Questo vale anzitutto per l’ecumenismo intra-cristiano con i fratelli e sorelle delle Chiese orientali e ortodosse, da una parte, e i fratelli e sorelle delle comunità nate dalla Riforma e di alcune «libere Chiese» di costituzione più recente. Lo stesso, poi, per il dialogo con le altre religioni. Il dialogo  con il popolo dell’Antica Alleanza ha caratteristiche peculiari: al termine di una storia lunga, difficile e complessa, abbiamo finalmente imboccato il viale dell’amicizia, che troverà la sua pienezza solo nell’eschaton.

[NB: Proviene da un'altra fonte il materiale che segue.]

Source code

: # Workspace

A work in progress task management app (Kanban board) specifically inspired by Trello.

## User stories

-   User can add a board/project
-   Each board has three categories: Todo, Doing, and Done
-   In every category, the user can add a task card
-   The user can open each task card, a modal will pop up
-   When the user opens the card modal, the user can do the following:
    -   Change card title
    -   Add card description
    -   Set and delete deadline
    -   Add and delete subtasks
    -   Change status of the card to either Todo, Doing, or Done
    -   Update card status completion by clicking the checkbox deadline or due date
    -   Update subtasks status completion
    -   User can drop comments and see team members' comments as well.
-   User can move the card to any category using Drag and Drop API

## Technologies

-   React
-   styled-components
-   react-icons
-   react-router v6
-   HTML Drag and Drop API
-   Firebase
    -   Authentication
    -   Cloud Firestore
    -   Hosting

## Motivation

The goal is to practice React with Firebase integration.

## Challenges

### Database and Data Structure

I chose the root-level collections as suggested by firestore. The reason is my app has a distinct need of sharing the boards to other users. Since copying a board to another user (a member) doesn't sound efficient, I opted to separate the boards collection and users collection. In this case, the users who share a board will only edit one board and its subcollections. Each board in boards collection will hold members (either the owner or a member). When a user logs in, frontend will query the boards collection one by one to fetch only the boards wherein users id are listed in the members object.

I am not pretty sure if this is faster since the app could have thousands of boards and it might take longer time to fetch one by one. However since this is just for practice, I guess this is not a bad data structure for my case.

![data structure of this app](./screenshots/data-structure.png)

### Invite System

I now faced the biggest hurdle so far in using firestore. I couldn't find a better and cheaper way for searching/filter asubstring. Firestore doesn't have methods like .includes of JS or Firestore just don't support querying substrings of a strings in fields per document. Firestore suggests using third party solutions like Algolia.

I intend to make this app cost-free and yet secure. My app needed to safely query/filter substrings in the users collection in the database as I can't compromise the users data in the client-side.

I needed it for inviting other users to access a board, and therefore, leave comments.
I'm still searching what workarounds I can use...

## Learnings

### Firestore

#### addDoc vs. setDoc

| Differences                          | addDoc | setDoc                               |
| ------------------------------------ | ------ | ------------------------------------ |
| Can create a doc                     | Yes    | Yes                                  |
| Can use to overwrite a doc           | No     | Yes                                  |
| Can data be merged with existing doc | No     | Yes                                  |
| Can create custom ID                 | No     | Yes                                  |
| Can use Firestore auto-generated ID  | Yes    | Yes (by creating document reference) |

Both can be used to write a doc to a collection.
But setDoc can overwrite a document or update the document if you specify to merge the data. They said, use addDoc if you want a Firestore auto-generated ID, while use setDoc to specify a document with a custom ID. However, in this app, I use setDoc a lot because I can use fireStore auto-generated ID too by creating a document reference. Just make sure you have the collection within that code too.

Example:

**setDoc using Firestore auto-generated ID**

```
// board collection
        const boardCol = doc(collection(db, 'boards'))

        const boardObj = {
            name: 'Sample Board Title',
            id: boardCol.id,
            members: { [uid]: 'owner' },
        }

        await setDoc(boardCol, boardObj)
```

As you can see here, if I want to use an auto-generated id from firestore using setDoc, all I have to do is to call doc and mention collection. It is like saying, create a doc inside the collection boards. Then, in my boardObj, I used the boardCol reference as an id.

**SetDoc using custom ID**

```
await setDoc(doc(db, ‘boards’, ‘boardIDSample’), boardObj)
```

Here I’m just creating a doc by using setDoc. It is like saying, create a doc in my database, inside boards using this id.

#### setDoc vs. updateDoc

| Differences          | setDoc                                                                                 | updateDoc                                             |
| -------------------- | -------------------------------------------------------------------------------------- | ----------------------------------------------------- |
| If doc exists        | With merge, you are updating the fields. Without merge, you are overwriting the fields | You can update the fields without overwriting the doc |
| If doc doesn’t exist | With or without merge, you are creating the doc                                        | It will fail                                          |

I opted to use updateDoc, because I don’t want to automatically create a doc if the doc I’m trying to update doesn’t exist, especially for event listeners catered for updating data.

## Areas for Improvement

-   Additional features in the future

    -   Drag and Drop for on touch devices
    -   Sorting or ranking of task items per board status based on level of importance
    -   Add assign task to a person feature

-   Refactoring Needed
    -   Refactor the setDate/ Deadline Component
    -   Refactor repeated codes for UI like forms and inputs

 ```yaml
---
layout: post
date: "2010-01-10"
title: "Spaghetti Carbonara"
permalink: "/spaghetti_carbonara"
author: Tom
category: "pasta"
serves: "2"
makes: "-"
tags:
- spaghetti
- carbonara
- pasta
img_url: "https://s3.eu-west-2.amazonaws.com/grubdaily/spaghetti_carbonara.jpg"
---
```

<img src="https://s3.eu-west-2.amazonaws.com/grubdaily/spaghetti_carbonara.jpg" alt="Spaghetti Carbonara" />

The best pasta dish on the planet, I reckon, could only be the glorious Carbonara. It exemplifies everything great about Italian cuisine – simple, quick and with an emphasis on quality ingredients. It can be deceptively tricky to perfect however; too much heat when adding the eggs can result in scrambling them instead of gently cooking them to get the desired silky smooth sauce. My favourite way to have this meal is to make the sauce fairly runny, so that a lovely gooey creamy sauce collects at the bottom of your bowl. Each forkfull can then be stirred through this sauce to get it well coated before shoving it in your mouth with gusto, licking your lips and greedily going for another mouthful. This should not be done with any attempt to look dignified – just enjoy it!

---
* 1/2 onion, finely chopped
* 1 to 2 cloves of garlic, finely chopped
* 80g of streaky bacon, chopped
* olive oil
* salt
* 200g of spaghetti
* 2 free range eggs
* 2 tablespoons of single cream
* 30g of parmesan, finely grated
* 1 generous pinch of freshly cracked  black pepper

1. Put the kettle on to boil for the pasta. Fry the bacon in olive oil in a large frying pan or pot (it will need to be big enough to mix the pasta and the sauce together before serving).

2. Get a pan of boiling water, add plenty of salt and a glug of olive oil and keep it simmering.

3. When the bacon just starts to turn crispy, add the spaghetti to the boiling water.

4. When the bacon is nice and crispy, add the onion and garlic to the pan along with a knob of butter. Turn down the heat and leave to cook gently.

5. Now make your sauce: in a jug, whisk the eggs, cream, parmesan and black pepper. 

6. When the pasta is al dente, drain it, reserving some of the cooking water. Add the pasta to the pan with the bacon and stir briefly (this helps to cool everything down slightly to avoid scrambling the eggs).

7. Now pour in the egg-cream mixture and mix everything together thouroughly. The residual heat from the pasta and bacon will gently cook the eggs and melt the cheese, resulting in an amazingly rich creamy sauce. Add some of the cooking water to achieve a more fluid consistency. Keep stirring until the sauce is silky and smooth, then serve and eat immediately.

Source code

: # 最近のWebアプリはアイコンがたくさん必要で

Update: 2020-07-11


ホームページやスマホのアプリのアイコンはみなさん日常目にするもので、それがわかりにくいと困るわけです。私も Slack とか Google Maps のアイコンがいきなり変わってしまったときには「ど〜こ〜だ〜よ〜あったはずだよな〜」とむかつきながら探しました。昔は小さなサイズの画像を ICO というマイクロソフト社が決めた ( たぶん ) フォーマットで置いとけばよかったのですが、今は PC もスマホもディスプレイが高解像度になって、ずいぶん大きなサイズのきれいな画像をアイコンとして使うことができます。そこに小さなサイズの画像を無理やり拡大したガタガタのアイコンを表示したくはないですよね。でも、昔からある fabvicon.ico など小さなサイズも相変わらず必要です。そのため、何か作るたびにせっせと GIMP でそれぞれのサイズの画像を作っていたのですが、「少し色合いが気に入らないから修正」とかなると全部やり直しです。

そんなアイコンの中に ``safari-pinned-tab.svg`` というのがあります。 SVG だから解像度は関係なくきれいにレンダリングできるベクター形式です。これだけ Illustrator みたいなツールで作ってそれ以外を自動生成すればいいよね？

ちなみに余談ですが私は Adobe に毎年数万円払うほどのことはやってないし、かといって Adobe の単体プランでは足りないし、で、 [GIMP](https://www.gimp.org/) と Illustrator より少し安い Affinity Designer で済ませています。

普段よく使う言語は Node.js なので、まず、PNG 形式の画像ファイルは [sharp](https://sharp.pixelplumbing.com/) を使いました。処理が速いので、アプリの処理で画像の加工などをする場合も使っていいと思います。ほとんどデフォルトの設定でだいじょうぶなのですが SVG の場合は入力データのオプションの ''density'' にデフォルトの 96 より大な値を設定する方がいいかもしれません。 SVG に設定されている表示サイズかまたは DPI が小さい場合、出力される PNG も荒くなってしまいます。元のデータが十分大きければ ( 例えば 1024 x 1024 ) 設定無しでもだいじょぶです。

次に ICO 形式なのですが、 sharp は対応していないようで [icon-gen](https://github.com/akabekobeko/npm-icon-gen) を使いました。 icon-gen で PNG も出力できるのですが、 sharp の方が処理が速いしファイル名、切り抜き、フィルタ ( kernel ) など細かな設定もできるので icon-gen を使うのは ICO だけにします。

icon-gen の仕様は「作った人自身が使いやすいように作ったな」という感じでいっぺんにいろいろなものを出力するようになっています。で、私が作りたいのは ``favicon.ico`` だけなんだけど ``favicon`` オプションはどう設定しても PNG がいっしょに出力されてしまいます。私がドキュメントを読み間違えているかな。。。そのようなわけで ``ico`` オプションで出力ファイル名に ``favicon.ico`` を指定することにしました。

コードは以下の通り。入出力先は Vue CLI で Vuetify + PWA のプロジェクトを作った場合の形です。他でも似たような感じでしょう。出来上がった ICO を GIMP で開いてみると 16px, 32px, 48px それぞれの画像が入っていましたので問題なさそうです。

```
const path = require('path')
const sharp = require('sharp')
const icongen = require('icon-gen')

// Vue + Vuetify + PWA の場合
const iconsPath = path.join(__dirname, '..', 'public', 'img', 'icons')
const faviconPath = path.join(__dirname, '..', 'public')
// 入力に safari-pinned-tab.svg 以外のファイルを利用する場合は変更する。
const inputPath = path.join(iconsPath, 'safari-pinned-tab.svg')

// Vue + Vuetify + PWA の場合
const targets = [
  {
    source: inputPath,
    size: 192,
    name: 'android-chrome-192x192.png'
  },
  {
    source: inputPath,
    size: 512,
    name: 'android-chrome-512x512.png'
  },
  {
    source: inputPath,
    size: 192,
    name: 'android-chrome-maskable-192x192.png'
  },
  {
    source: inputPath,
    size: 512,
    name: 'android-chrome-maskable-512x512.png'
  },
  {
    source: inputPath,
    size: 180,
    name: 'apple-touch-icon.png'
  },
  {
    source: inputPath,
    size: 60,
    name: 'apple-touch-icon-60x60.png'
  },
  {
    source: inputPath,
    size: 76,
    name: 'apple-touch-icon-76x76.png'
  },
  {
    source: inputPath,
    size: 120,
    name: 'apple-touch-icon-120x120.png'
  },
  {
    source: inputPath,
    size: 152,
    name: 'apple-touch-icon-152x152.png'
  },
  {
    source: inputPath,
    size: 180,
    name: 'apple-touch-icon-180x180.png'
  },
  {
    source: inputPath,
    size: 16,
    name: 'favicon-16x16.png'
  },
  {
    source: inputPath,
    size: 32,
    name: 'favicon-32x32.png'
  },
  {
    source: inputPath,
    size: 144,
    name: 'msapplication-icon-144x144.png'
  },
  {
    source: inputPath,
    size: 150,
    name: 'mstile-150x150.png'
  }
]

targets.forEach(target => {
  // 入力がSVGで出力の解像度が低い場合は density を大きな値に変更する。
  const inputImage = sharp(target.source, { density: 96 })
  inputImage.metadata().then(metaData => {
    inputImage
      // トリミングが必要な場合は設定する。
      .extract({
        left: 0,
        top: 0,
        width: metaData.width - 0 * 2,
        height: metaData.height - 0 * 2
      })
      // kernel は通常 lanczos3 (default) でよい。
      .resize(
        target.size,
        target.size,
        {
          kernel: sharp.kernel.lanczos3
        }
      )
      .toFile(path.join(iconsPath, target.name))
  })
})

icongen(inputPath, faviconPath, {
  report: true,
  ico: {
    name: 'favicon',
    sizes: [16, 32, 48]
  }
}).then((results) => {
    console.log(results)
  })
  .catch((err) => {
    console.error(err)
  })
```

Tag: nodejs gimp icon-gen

All’islam ci unisce e allo stesso tempo ci distingue la fede nell’unico Dio e la discendenza da Abramo. Questo fondamento comune può rendere possibile una collaborazione rispettosa nell’impegno per la pace e la giustizia.
 
Il dialogo con le religioni e culture asiatiche è un tema che balzerà in primo piano con gli annunciati viaggi di papa Francesco in Asia. A parere di molti, incluso Giovanni Paolo II, sarà proprio l’Asia a rappresentare la sfida per il cristianesimo nel XXI secolo. La globalizzazione ha lasciato emergere solo in maniera superficiale le grandi differenze culturali e spirituali, ma dato che il cristianesimo viene spesso percepito da quelle antiche culture come un corpo estraneo di marchio occidentale, potrebbero esplodere nuovi conflitti tra civiltà e popoli. Il ponte con l’Oriente non può essere solo il mercato: dovrà anche consistere in un incontro con la mistica asiatica. Non nel senso di una frettolosa assimilazione di «pezzi a piacere» di religioni orientali, ma di una compenetrazione e trasformazione in profondità.
 
L’Asia può aiutare i cristiani a riscoprire i propri tesori mistici, rituffandosi negli abissi dello Spirito. Qui si apre tutto un vasto campo di azione, un’ulteriore via in grado di gettare ponti profetici verso il «Dio tutto in tutti» dell’escatologia. In questo senso, all’ecumenismo si offre oggi un nuovo percorso; ma, del resto, il senso originario del termine
oikoumene indicava  già l’intero globo abitato con tutta la ricchezza del patrimonio delle culture dei vari popoli. Il Papa venuto dalla «fine del mondo», grazie ai simpatici (nel senso etimologico) ed empatici incontri che terra, grazie all’ampiezza di respiro della sua azione pastorale, in uno spirito di pace e di misericordia, potrà offrire un contributo  decisivo del tutto personale.